Our experience is that you are basically right. But the markets perception is that there is a bit error rate for any MGT link. Xilinx have XAPP762 to help there customers measure it!

We recently added hamming codes to a system but it has proved untestable (no errors yet!).

But I still have to assume that there will be some in the life of the product.

So I need to know whether once the Aurora is working, with channel up at both ends, Aurora can cope with an error on the comma K characters it is using.

Katherine.

Duane Clark wrote:

Reply to
katherine

Katherine,

A properly designed link using any Xilinx MGT has 0 errors.

That is how they are supposed to work.

If you are running at some fixed, but small dribbling error rate, the link is broken, or not designed properly.

As soon as you near the edge of the error rate curve ('waterfall curve', anything can then cause you to fall over into the 1E-3 region: inoperable (temperature, voltage, etc.)

Again, properly designed and implemented links have NO errors.

Having a small but dribbling constant error rate is evidence of a bad link, or a badly designed link (too much loss, for example).

That is why when EDN magazine asked Xilinx for the MGT error rate, it was stated as 0.

Just because the specification for a standard is 1E-12, is no reason to do sloppy engineering.

Austin

kather> Our experience is that you are basically right.

Reply to
Austin Lesea

Until somone fires up an arc welder in the vicinity :-) Anything that can go wrong will - it depends on the requirements of the system as to whether errors of that sort are acceptable.

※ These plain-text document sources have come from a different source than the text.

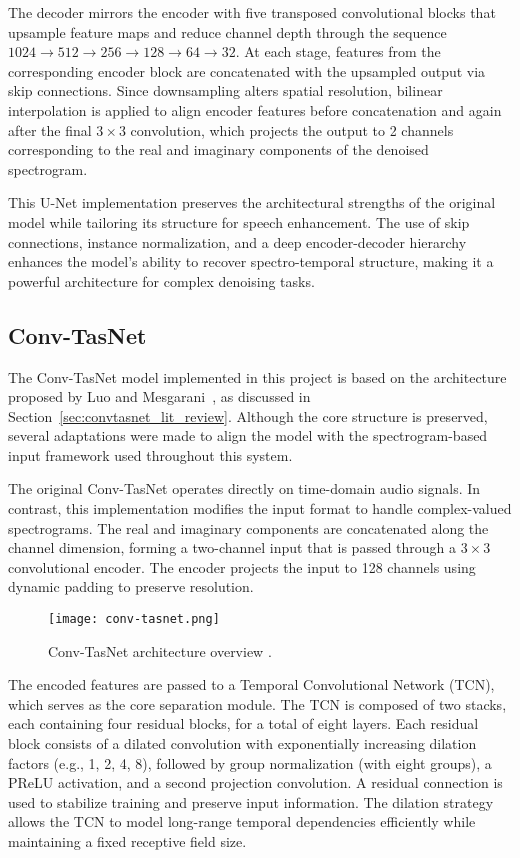 The decoder mirrors the encoder with five transposed convolutional blocks that upsample feature maps and reduce channel depth through the sequence \(1024 \rightarrow 512 \rightarrow 256 \rightarrow 128 \rightarrow 64 \rightarrow 32\). At each stage, features from the corresponding encoder block are concatenated with the upsampled output via skip connections. Since downsampling alters spatial resolution, bilinear interpolation is applied to align encoder features before concatenation and again after the final \(3 \times 3\) convolution, which projects the output to 2 channels corresponding to the real and imaginary components of the denoised spectrogram.

This U-Net implementation preserves the architectural strengths of the original model while tailoring its structure for speech enhancement. The use of skip connections, instance normalization, and a deep encoder-decoder hierarchy enhances the model’s ability to recover spectro-temporal structure, making it a powerful architecture for complex denoising tasks.

\subsection{Conv-TasNet}
\label{sec:convtasnet}

The Conv-TasNet model implemented in this project is based on the architecture proposed by Luo and Mesgarani~\cite{luo2019conv}, as discussed in Section~\ref{sec:convtasnet_lit_review}. Although the core structure is preserved, several adaptations were made to align the model with the spectrogram-based input framework used throughout this system.

The original Conv-TasNet operates directly on time-domain audio signals. In contrast, this implementation modifies the input format to handle complex-valued spectrograms. The real and imaginary components are concatenated along the channel dimension, forming a two-channel input that is passed through a \(3 \times 3\) convolutional encoder. The encoder projects the input to 128 channels using dynamic padding to preserve resolution.

\begin{figure}[h]
    \centering
    \texttt{[image: conv-tasnet.png]}
    \caption{\label{fig:convtasnet}Conv-TasNet architecture overview \cite{luo2019conv}.}
\end{figure}

The encoded features are passed to a Temporal Convolutional Network (TCN), which serves as the core separation module. The TCN is composed of two stacks, each containing four residual blocks, for a total of eight layers. Each residual block consists of a dilated convolution with exponentially increasing dilation factors (e.g., 1, 2, 4, 8), followed by group normalization (with eight groups), a PReLU activation, and a second projection convolution. A residual connection is used to stabilize training and preserve input information. The dilation strategy allows the TCN to model long-range temporal dependencies efficiently while maintaining a fixed receptive field size.

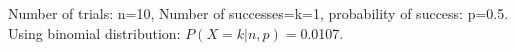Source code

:\documentclass{article}
\begin{document}
\begin{itemize}
{Number of trials: n=10, Number of successes=k=1,  probability of success: p=0.5. Using binomial distribution: $P(X=k|n,p)=$0.0107. }\vspace{\baselineskip} \vspace{\baselineskip} \vspace{\baselineskip}\end{itemize}
\newpage
\end{document}
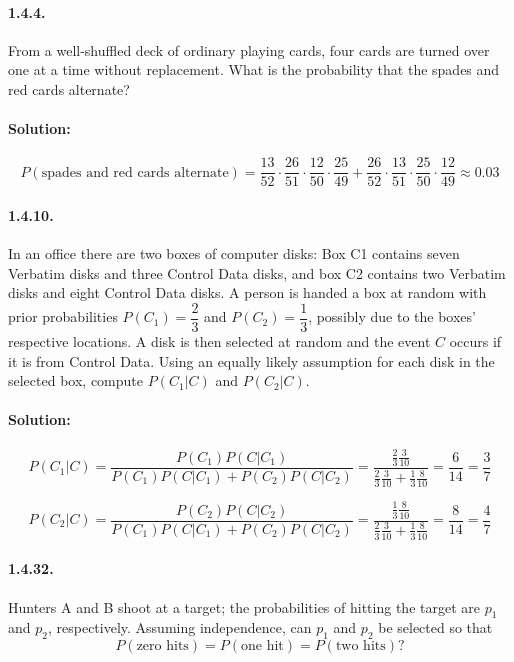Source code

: \documentclass[12pt,a4paper]{article}
\begin{document}
\paragraph{1.4.4.} From a well-shuffled deck of ordinary playing cards, four cards are turned over one at a time without replacement. What is the probability that the spades and red cards alternate?

\paragraph{Solution:}
	\[
		P(\textrm{spades and red cards alternate}) = \frac{13}{52}\cdot\frac{26}{51}\cdot\frac{12}{50}\cdot\frac{25}{49}  + \frac{26}{52}\cdot\frac{13}{51}\cdot\frac{25}{50}\cdot\frac{12}{49} \approx 0.03 
	\] 
	
\paragraph{1.4.10.} In an office there are two boxes of computer disks: Box C1 contains seven
Verbatim disks and three Control Data disks, and box C2 contains two Verbatim disks and eight Control Data disks. A person is handed a box at random with prior probabilities $P(C_{1}) = \dfrac{2}{3}$ and $P(C_{2}) = \dfrac{1}{3}$, possibly due to the boxes’ respective locations. A disk is then selected at random and the event $C$ occurs if it is from Control Data. Using an equally likely assumption for each disk in the selected box, compute $P(C_{1}|C)$ and $P(C_{2}|C)$.

\paragraph{Solution:}
	\[
		P(C_{1}|C) = \frac{P(C_{1})P(C|C_{1})}{P(C_{1})P(C|C_{1}) + P(C_{2})P(C|C_{2})} = \frac{\frac{2}{3}\frac{3}{10}}{\frac{2}{3}\frac{3}{10} + \frac{1}{3}\frac{8}{10}} = \frac{6}{14} = \frac{3}{7}
	\]

	\[
		P(C_{2}|C) = \frac{P(C_{2})P(C|C_{2})}{P(C_{1})P(C|C_{1}) + P(C_{2})P(C|C_{2})} = \frac{\frac{1}{3}\frac{8}{10}}{\frac{2}{3}\frac{3}{10} + \frac{1}{3}\frac{8}{10}} = \frac{8}{14} = \frac{4}{7}
	\] 
	
\paragraph{1.4.32.} Hunters A and B shoot at a target; the probabilities of hitting the target
are $p_{1}$ and $p_{2}$, respectively. Assuming independence, can $p_{1}$ and $p_{2}$ be selected so that
	\[
		P(\textrm{zero hits}) = P(\textrm{one hit}) = P(\textrm{two hits})?
	\]
\end{document}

And then to come up with whatever mitigation is required. For example a directly-life-and-limb threatening system will probably not use a single link of any sort over any distance!

Sorry to sound tedious, but categoric statements with zeroes in them tend to wind the pessimist-in-me up!

Or am I missing something in the MGT implementation - I have to admit to only being aware of them, not having used them - our car applications tend to stick around lower bitrates (well, apart from the video cameras!)

Cheers, Martin

--
martin.j.thompson@trw.com
TRW Conekt, Solihull, UK
http://www.trw.com/conekt
Reply to
Martin Thompson

The design is for the embedded market. I have no idea at all what firmware is going into the V2Pro nor at what frequency. The decoupling, for instance, is not matched to any particular frequency nor are the power supplies matched for any particular transient load. Had a hell of a time recently with a hotswap controller which was in full production and then a customer enables his clocks, the FPGA gulps current and down went the board untill the next power cycle.

I also have no control over the backplane, nor the gigabit router that some of the MGTs are driving

etc, etc, etc.

Two years ago Xilinx were very very cagey and wanted to hold everyones hand through MGTs with very strict guidelines. Now with 10GBps MGTs woking on FR4 the tune seems to have changed!